Em agosto de 1968, Caetano e Gil integravam um espetáculo da empresa têxtil Rhodia e planejavam como injetar mais Tropicália no zeitgeist da música brasileira. Um dos grandes projetos era o especial de TV Vida Paixão e Banana do Tropicalismo, escrito por Torquato Neto e José Carlos Capinan para a Rede Globo, com grandioso elenco e anarquias a granel.

Nunca foi o planejado (a Rhodia quis mexer, depois não quis patrocinar, depois a Globo adiou várias vezes a exibição), mas na noite de 23 de agosto de 1968, foi registrado o piloto, na gafieira Som de Cristal, na rua Rêgo Freitas, centro de São Paulo. Detalhe muito simbólico é que Vicente Celestino, que passou a tarde no estúdio ensaiando para sua participação, morreu à noite, logo antes de começarem a gravação – primeira vítima fatal da Tropicália.

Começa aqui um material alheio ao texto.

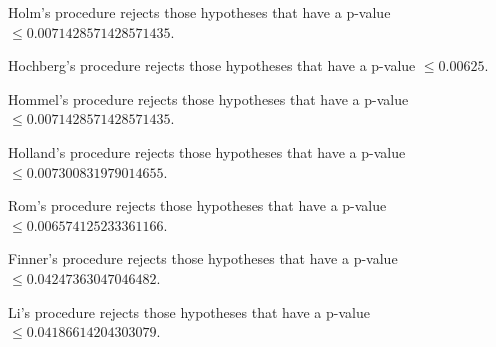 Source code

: \documentclass[a4paper,10pt]{article}
\begin{document}
\begin{landscape}
Holm's procedure rejects those hypotheses that have a p-value $\le0.0071428571428571435$.


Hochberg's procedure rejects those hypotheses that have a p-value $\le0.00625$.


Hommel's procedure rejects those hypotheses that have a p-value $\le0.0071428571428571435$.


Holland's procedure rejects those hypotheses that have a p-value $\le0.007300831979014655$.


Rom's procedure rejects those hypotheses that have a p-value $\le0.006574125233361166$.


Finner's procedure rejects those hypotheses that have a p-value $\le0.04247363047046482$.


Li's procedure rejects those hypotheses that have a p-value $\le0.04186614204303079$.



\newpage


\end{landscape}
\end{document}
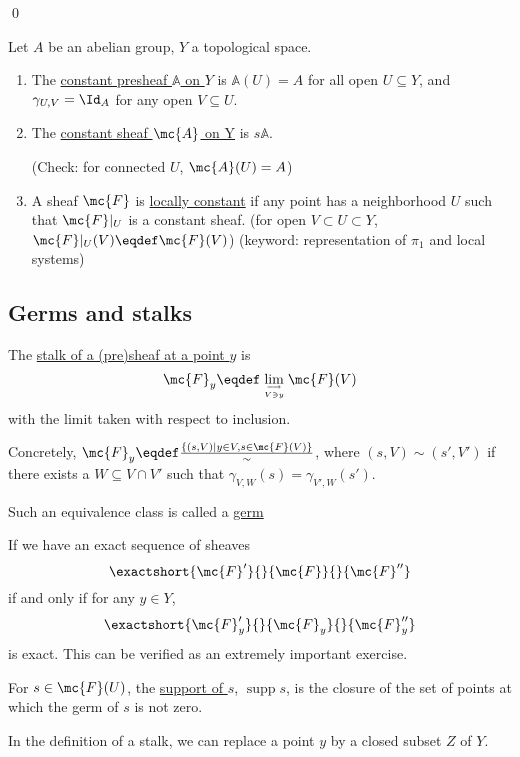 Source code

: \documentclass[x11names,reqno,14pt]{extarticle}
\newcommand{\A}{\mathbb{A}}
\DeclareMathOperator{\supp}{supp}
\begin{document}
\qed


Let $A$ be an abelian group, $Y$ a topological space. 

\begin{enumerate}[label=(\alph*)]

\item The \underline{constant presheaf $\A$ on $Y$} is $\A(U) = A$ for all open $U \subseteq Y$, and $\gamma_{U,V} = \Id_A$ for any open $V \subseteq U$. 

\item The \underline{constant sheaf $\mc{A}$ on Y} is $s\A$.

(Check: for connected $U$, $\mc{A}(U) = A$)

\item A sheaf $\mc{F}$ is \underline{locally constant} if any point has a neighborhood $U$ such that $\mc{F}|_U$ is a constant sheaf. (for open $V \subset U \subset Y$, $\mc{F}|_U(V) \eqdef \mc{F}(V)$) (keyword: representation of $\pi_1$ and local systems)

\end{enumerate}

\subsection*{Germs and stalks}


The \underline{stalk of a (pre)sheaf at a point $y$} is
\[
\mc{F}_y \eqdef \lim_{\longrightarrow\atop{V\ni y}}\mc{F}(V)
\]
with the limit taken with respect to inclusion.

Concretely, $\mc{F}_y \eqdef \frac{\{(s, V) \mid y \in V, s \in \mc{F}(V)\}}{\sim}$, where $(s, V) \sim (s', V')$ if there exists a $W \subseteq V \cap V'$ such that $\gamma_{V,W}(s) = \gamma_{V',W}(s')$. 

Such an equivalence class is called a \underline{germ}

\rem [GM, I.5.5, I.5.6]

If we have an exact sequence of sheaves
\[
\exactshort{\mc{F}'}{}{\mc{F}}{}{\mc{F}''}
\]
if and only if for any $y \in Y$, 
\[
\exactshort{\mc{F}_y'}{}{\mc{F}_y}{}{\mc{F}_y''}
\]
is exact. This can be verified as an extremely important exercise.


For $s \in \mc{F}(U)$, the \underline{support of $s$}, $\supp s$, is the closure of the set of points at which the germ of $s$ is not zero. 

\rem 

In the definition of a stalk, we can replace a point $y$ by a closed subset $Z$ of $Y$.
\end{document}
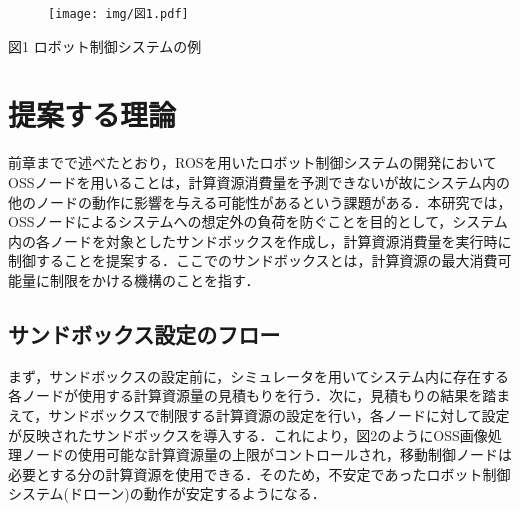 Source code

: \documentclass[11pt]{ujarticle} %
\begin{document}
\begin{figure}[h]
   \centering
   \texttt{[image: img/図1.pdf]}
\end{figure}
\begin{center}図1 ロボット制御システムの例\end{center}


\section{提案する理論}
前章までで述べたとおり，ROSを用いたロボット制御システムの開発においてOSSノードを用いることは，計算資源消費量を予測できないが故にシステム内の他のノードの動作に影響を与える可能性があるという課題がある．本研究では，OSSノードによるシステムへの想定外の負荷を防ぐことを目的として，システム内の各ノードを対象としたサンドボックスを作成し，計算資源消費量を実行時に制御することを提案する．ここでのサンドボックスとは，計算資源の最大消費可能量に制限をかける機構のことを指す．
\subsection{サンドボックス設定のフロー}
まず，サンドボックスの設定前に，シミュレータを用いてシステム内に存在する各ノードが使用する計算資源量の見積もりを行う．次に，見積もりの結果を踏まえて，サンドボックスで制限する計算資源の設定を行い，各ノードに対して設定が反映されたサンドボックスを導入する．これにより，図2のようにOSS画像処理ノードの使用可能な計算資源量の上限がコントロールされ，移動制御ノードは必要とする分の計算資源を使用できる．そのため，不安定であったロボット制御システム(ドローン)の動作が安定するようになる．
\end{document}
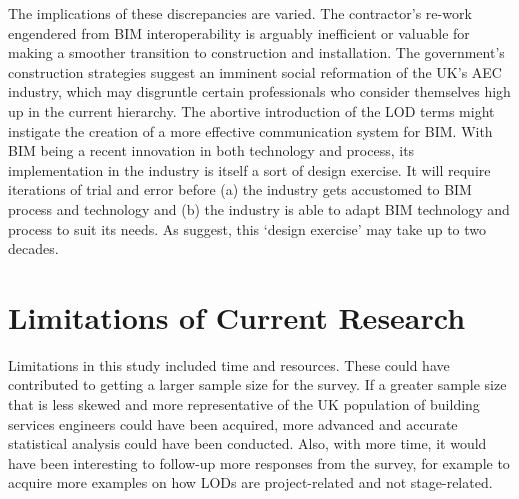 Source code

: The implications of these discrepancies are varied.
The contractor's re-work engendered from BIM interoperability is arguably inefficient or valuable for making a smoother transition to construction and installation.
The government's construction strategies suggest an imminent social reformation of the UK's AEC industry, which may disgruntle certain professionals who consider themselves high up in the current hierarchy.
The abortive introduction of the LOD terms might instigate the creation of a more effective communication system for BIM.
With BIM being a recent innovation in both technology and process, its implementation in the industry is itself a sort of design exercise.
It will require iterations of trial and error before (a) the industry gets accustomed to BIM process and technology and (b) the industry is able to adapt BIM technology and process to suit its needs.
As \cite{Miettinen2014} suggest, this `design exercise' may take up to two decades.


\section{Limitations of Current Research}

Limitations in this study included time and resources.
These could have contributed to getting a larger sample size for the survey.
If a greater sample size that is less skewed and more representative of the UK population of building services engineers could have been acquired, more advanced and accurate statistical analysis could have been conducted.
Also, with more time, it would have been interesting to follow-up more responses from the survey, for example to acquire more examples on how LODs are project-related and not stage-related.


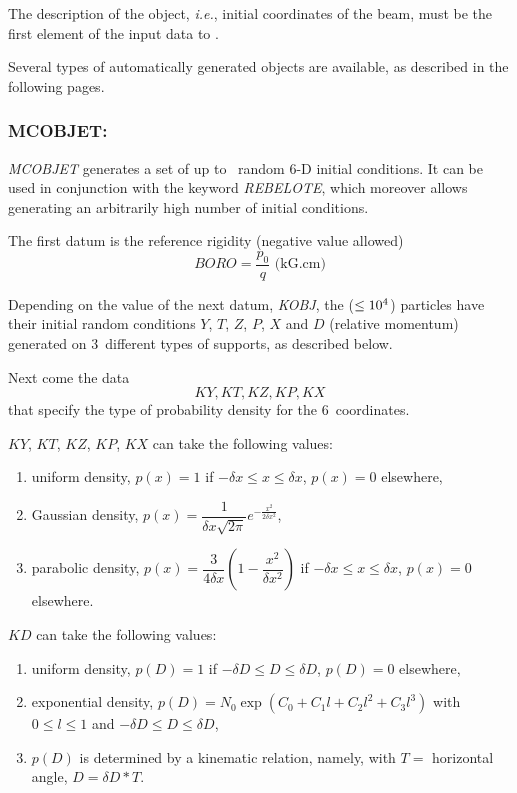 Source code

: The description of the object, \emph{i.e.}, initial coordinates of the 
beam, must be the first element of the input data to \zgou. 
 \bigskip

\noindent Several types of automatically generated objects are available, 
as described in the following pages.

\newpage

\subsubsection*{MCOBJET:  \MCOBJETTitl} \label{MCOBJET} 

\noindent \textsl{MCOBJET} generates a set of up to \imax\ random 6-D initial
conditions. It can be used in conjunction with the keyword \textsl{REBELOTE},
which  moreover allows generating an arbitrarily high number of initial conditions. 
 \bigskip

\noindent The first datum is the reference rigidity (negative value 
allowed)
$$ BORO = \dfrac{p_0 }{ q} \text{ (kG.cm)} $$

\noindent Depending on the value of the next datum, \textsl{KOBJ}, the 
\IMAX{} ($\leq 10^4$) particles have their initial random 
conditions $ Y$, $T$, $Z$, $P$, $X$ and $ D $ (relative momentum)  generated 
on 3~different types of supports, as described below. 

\noindent Next come the data
$$KY, KT, KZ, KP, KX$$  %
that specify the type of probability density for the 6~coordinates. 

\noindent $KY$, $KT$, $KZ$, $KP$, $KX$ can take the following values:
\begin{enumerate}
\item uniform density, $p(x) =1$ if  $-\delta x \leq x \leq \delta x$, $p(x) = 0$ elsewhere,
\item Gaussian density, $p(x) = \dfrac{1}{\delta x \sqrt{2\pi}} 
	e^{- \frac{x^2}{2 \delta x^2}}$,
\item parabolic density, $p(x) = \dfrac{3}{4 \delta x} 
	(1- \dfrac{x^2}{\delta x^2})$ if $-\delta x \leq x \leq \delta x$, $p(x) = 0$ elsewhere.
\end{enumerate}

\noindent $KD$ can take the following values:
\begin{enumerate}
\item uniform density, $p(D) =1$ if  $-\delta D \leq D \leq \delta D$, $p(D) = 0$ elsewhere,
\item exponential density, $p(D) = N_0 \exp (C_0 + C_1 l + C_2 l^2 + C_3 l^3)$
	with $0 \leq l \leq 1$ and $-\delta D \leq D \leq \delta D$,
\item $p(D)$ is determined by a kinematic relation, namely, with $T=$ 
horizontal angle, $D= \delta D \ast T$.
\end{enumerate}

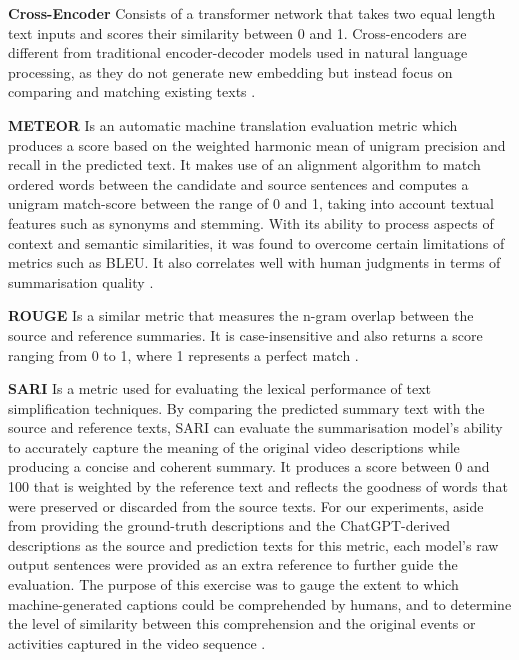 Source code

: \textbf{Cross-Encoder} Consists of a transformer network that takes two equal length text inputs and scores their similarity between 0 and 1. Cross-encoders are different from traditional encoder-decoder models used in natural language processing, as they do not generate new embedding but instead focus on comparing and matching existing texts \cite{crossencoder}.

\textbf{METEOR} Is an automatic machine translation evaluation metric which produces a score based on the weighted harmonic mean of unigram precision and recall in the predicted text. It makes use of an alignment algorithm to match ordered words between the candidate and source sentences and computes a unigram match-score between the range of 0 and 1, taking into account textual features such as synonyms and stemming. With its ability to process aspects of context and semantic similarities, it was found to overcome certain limitations of metrics such as BLEU. It also correlates well with human judgments in terms of summarisation quality \cite{meteor}.

\textbf{ROUGE} Is a similar metric that measures the n-gram overlap between the source and reference summaries. It is case-insensitive and also returns a score ranging from 0 to 1, where 1 represents a perfect match \cite{rogue}.

\textbf{SARI} Is a metric used for evaluating the lexical performance of text simplification techniques. By comparing the predicted summary text with the source and reference texts, SARI can evaluate the summarisation model's ability to accurately capture the meaning of the original video descriptions while producing a concise and coherent summary. It produces a score between 0 and 100 that is weighted by the reference text and reflects the goodness of words that were preserved or discarded from the source texts. For our experiments, aside from providing the ground-truth descriptions and the ChatGPT-derived descriptions as the source and prediction texts for this metric, each model's raw output sentences were provided as an extra reference to further guide the evaluation. The purpose of this exercise was to gauge the extent to which machine-generated captions could be comprehended by humans, and to determine the level of similarity between this comprehension and the original events or activities captured in the video sequence \cite{sari}.

\begin{table}[h]
  \centering
  \label{sofapainting}
\end{table}

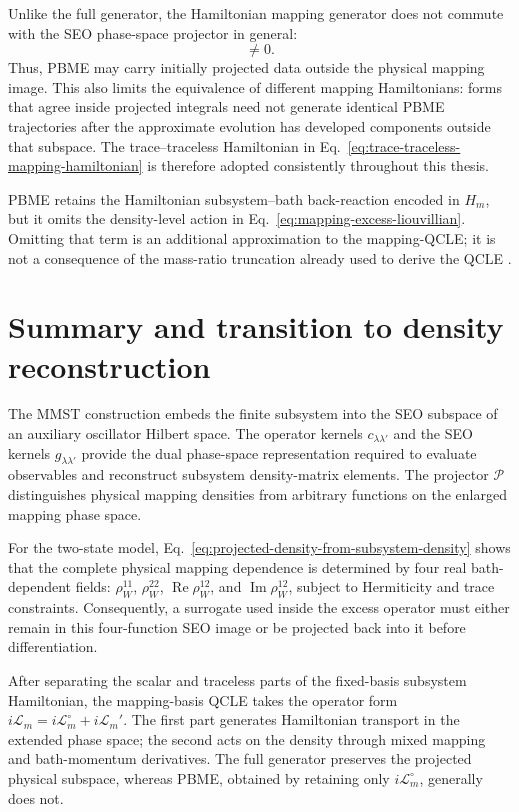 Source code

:\documentclass[
  11pt,
  letterpaper,
  onehalfspacing,
  normalmargins,
  equalmargins,
  oneside
]{ut-thesis}
\begin{document}
Unlike the full generator, the Hamiltonian mapping generator does not commute
with the SEO phase-space projector in general:
\begin{equation}
[\mathcal P,i\mathcal L_m^{\circ}]\neq0.
\label{eq:pbme-projector-noncommutation}
\end{equation}
Thus, PBME may carry initially projected data outside the physical mapping
image. This also limits the equivalence of different mapping Hamiltonians:
forms that agree inside projected integrals need not generate identical PBME
trajectories after the approximate evolution has developed components outside
that subspace. The trace--traceless Hamiltonian in
Eq.~\eqref{eq:trace-traceless-mapping-hamiltonian} is therefore adopted
consistently throughout this thesis.

PBME retains the Hamiltonian subsystem--bath back-reaction encoded in
\(H_m\), but it omits the density-level action in
Eq.~\eqref{eq:mapping-excess-liouvillian}. Omitting that term is an additional
approximation to the mapping-QCLE; it is not a consequence of the
mass-ratio truncation already used to derive the QCLE
\cite{NassimiBonellaKapral2010,Kelly2012JCP}.


\section{Summary and transition to density reconstruction}
\label{sec:summary-transition-density-level}

The MMST construction embeds the finite subsystem into the SEO subspace of an
auxiliary oscillator Hilbert space. The operator kernels
\(c_{\lambda\lambda'}\) and the SEO kernels
\(g_{\lambda\lambda'}\) provide the dual phase-space representation required
to evaluate observables and reconstruct subsystem density-matrix elements.
The projector \(\mathcal P\) distinguishes physical mapping densities from
arbitrary functions on the enlarged mapping phase space.

For the two-state model,
Eq.~\eqref{eq:projected-density-from-subsystem-density} shows that the
complete physical mapping dependence is determined by four real
bath-dependent fields:
\(\rho_W^{11}\), \(\rho_W^{22}\),
\(\operatorname{Re}\rho_W^{12}\), and
\(\operatorname{Im}\rho_W^{12}\), subject to Hermiticity and trace
constraints. Consequently, a surrogate used inside the excess operator must
either remain in this four-function SEO image or be projected back into it
before differentiation.

After separating the scalar and traceless parts of the fixed-basis subsystem
Hamiltonian, the mapping-basis QCLE takes the operator form
\(i\mathcal L_m=i\mathcal L_m^{\circ}+i\mathcal L_m'\). The first part
generates Hamiltonian transport in the extended phase space; the second acts
on the density through mixed mapping and bath-momentum derivatives. The full
generator preserves the projected physical subspace, whereas PBME, obtained by
retaining only \(i\mathcal L_m^{\circ}\), generally does not.
\end{document}
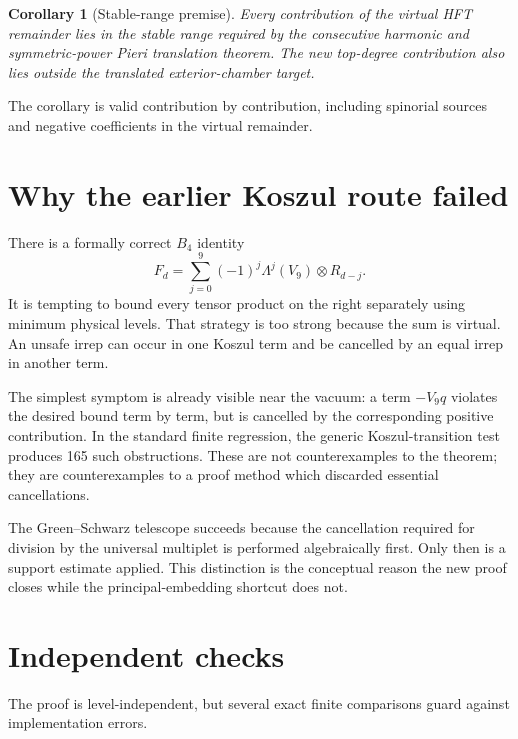 \documentclass[11pt,a4paper]{article}
\newtheorem{corollary}[theorem]{Corollary}
\theoremstyle{definition}
\begin{document}
\begin{corollary}[Stable-range premise]
Every contribution of the virtual HFT remainder lies in the stable range
required by the consecutive harmonic and symmetric-power Pieri translation
theorem.  The new top-degree contribution also lies outside the translated
exterior-chamber target.
\end{corollary}

The corollary is valid contribution by contribution, including spinorial
sources and negative coefficients in the virtual remainder.

\section{Why the earlier Koszul route failed}

There is a formally correct $B_4$ identity
\[
   F_d=\sum_{j=0}^{9}(-1)^j\Lambda^j(V_9)\otimes R_{d-j}.
\]
It is tempting to bound every tensor product on the right separately using
minimum physical levels.  That strategy is too strong because the sum is
virtual.  An unsafe irrep can occur in one Koszul term and be cancelled by an
equal irrep in another term.

The simplest symptom is already visible near the vacuum: a term
$-V_9q$ violates the desired bound term by term, but is cancelled by the
corresponding positive contribution.  In the standard finite regression,
the generic Koszul-transition test produces 165 such obstructions.  These
are not counterexamples to the theorem; they are counterexamples to a proof
method which discarded essential cancellations.

The Green--Schwarz telescope succeeds because the cancellation required for
division by the universal multiplet is performed algebraically first.  Only
then is a support estimate applied.  This distinction is the conceptual
reason the new proof closes while the principal-embedding shortcut does not.

\section{Independent checks}

The proof is level-independent, but several exact finite comparisons guard
against implementation errors.
\end{document}
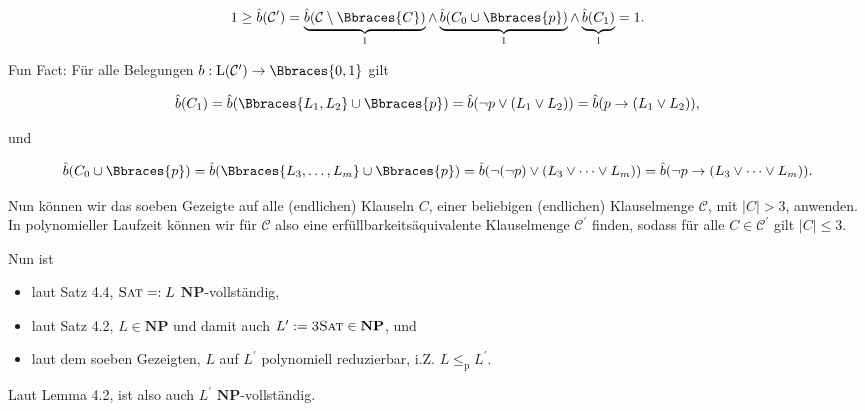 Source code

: \begin{solution}
\begin{align*}
    1
    \geq
    \hat b(\mathcal C^\prime)
    =
    \underbrace{\hat b(\mathcal C \setminus \Bbraces{C})}_1
    \land
    \underbrace{\hat b(C_0 \cup \Bbraces{p})}_1
    \land
    \underbrace{\hat b(C_1)}_1
    =
    1.
\end{align*}

Fun Fact:
Für alle Belegungen $b: \operatorname L(\mathcal C^\prime) \to \Bbraces{0, 1}$ gilt

\begin{align*}
    \hat b(C_1)
    =
    \hat b(\Bbraces{L_1, L_2} \cup \Bbraces{p})
    =
    \hat b(\neg p \lor (L_1 \lor L_2))
    =
    \hat b(p \to (L_1 \lor L_2)),
\end{align*}

und

\begin{align*}
    \hat b(C_0 \cup \Bbraces{p})
    =
    \hat b(\Bbraces{L_3, \dots, L_m} \cup \Bbraces{p})
    =
    \hat b(\neg (\neg p) \lor (L_3 \lor \dots \lor L_m))
    =
    \hat b(\neg p \to (L_3 \lor \dots \lor L_m)).
\end{align*}

Nun können wir das soeben Gezeigte auf alle (endlichen) Klauseln $C$, einer beliebigen (endlichen) Klauselmenge $\mathcal C$, mit $|C| > 3$, anwenden.
In polynomieller Laufzeit können wir für $\mathcal C$ also eine erfüllbarkeitsäquivalente Klauselmenge $\mathcal C^\prime$ finden, sodass für alle $C \in \mathcal C^\prime$ gilt $|C| \leq 3$.

Nun ist

\begin{itemize}
    \item laut Satz 4.4, $\textsc{Sat} =: L$ $\mathbf{NP}$-vollständig,
    \item laut Satz 4.2, $L \in \mathbf{NP}$ und damit auch $L^\prime := \textsc{3Sat} \in \mathbf{NP}$, und
    \item laut dem soeben Gezeigten, $L$ auf $L^\prime$ polynomiell reduzierbar, i.Z. $L \leq_\mathrm{p} L^\prime$.
\end{itemize}

Laut Lemma 4.2, ist also auch $L^\prime$ $\mathbf{NP}$-vollständig.

\end{solution}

O que finalmente foi ao ar, no dia 27 de setembro, levou o nome de Direito de Nascer e Morrer do Tropicalismo, hoje só na memória de quem assistiu ou estava presente. Pra posteridade, logo abaixo, as 14 páginas do roteiro original de Torquato e Capinan, com aparições de Chacrinha, Aracy de Almeida, Linda e Dircinha Batista, Nara Leão, Tom Zé, Gal Costa, Grande Otelo, Os Mutantes, Rogério Duprat, Jorge Ben e Dalva de Oliveira – todos presentes na gravação em carne e osso.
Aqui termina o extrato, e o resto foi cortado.